In the entries that follow, the lines from the one with "- easier for contacting using phone calls" through the one with "- time range limit" are the ones to write out, exactly and with both ends included. Nothing else should appear.

━━━

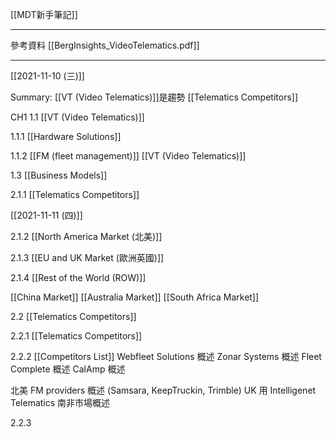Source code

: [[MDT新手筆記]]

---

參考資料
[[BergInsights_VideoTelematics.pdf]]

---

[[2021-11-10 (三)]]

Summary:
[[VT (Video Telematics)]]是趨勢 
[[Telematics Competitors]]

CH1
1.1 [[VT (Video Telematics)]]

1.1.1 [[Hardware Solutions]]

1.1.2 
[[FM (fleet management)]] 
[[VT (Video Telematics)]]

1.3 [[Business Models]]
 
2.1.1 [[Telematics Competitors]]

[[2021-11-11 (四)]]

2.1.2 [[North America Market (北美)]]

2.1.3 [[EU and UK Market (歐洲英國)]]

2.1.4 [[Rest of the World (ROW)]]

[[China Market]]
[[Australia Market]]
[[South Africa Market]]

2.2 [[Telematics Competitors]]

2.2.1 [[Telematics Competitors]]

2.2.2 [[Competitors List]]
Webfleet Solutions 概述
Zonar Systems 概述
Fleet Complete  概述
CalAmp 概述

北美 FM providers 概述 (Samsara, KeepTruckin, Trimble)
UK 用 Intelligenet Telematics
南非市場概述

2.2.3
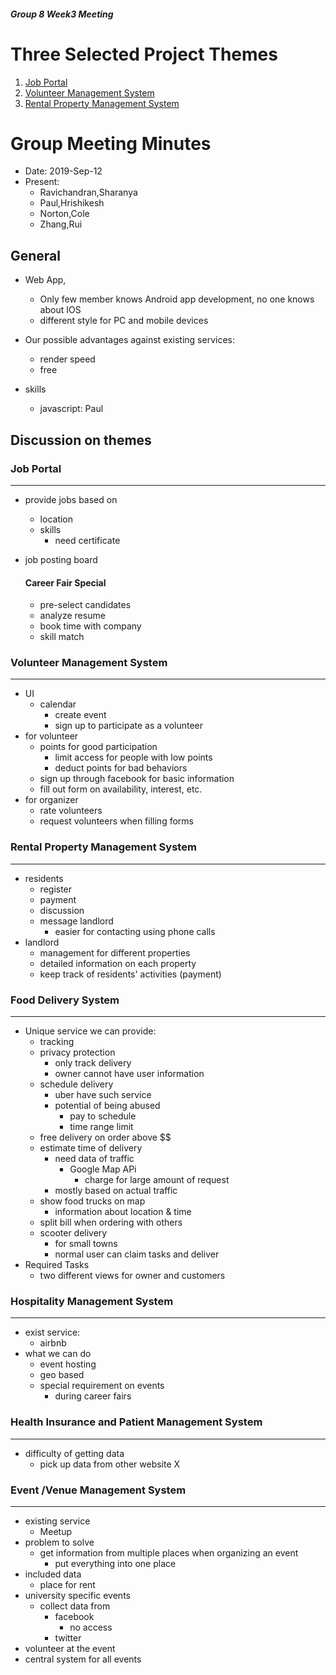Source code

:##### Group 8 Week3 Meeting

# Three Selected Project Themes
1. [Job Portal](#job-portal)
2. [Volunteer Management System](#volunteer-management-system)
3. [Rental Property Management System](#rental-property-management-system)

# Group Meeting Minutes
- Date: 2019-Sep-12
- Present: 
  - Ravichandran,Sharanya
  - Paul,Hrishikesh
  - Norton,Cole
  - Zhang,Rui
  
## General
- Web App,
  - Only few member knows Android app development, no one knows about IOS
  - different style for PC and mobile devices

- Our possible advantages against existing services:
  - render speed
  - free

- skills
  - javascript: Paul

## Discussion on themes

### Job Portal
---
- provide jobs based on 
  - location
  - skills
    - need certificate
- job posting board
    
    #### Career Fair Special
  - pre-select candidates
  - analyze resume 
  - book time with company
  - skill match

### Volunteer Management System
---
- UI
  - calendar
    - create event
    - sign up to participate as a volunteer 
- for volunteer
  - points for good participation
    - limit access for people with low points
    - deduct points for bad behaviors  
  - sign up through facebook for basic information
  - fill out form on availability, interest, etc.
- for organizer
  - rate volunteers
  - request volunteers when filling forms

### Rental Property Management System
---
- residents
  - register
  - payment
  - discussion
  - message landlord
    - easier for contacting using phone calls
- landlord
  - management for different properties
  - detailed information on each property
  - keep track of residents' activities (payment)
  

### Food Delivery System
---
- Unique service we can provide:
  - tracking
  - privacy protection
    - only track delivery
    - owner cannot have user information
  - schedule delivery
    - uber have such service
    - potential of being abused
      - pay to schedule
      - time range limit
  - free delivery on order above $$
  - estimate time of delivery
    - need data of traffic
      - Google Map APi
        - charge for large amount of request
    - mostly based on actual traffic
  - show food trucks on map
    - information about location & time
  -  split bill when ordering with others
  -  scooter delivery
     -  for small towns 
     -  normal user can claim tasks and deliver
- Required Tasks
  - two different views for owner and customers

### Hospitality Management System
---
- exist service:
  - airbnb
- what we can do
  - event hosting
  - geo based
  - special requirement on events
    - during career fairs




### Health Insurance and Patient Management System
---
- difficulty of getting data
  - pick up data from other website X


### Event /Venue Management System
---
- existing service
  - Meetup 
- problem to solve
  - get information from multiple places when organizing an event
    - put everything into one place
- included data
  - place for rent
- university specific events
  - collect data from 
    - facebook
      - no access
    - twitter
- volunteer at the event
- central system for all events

━━━

- **ANSWER BELOW**:
    - easier for contacting using phone calls
- landlord
  - management for different properties
  - detailed information on each property
  - keep track of residents' activities (payment)
  

### Food Delivery System
---
- Unique service we can provide:
  - tracking
  - privacy protection
    - only track delivery
    - owner cannot have user information
  - schedule delivery
    - uber have such service
    - potential of being abused
      - pay to schedule
      - time range limit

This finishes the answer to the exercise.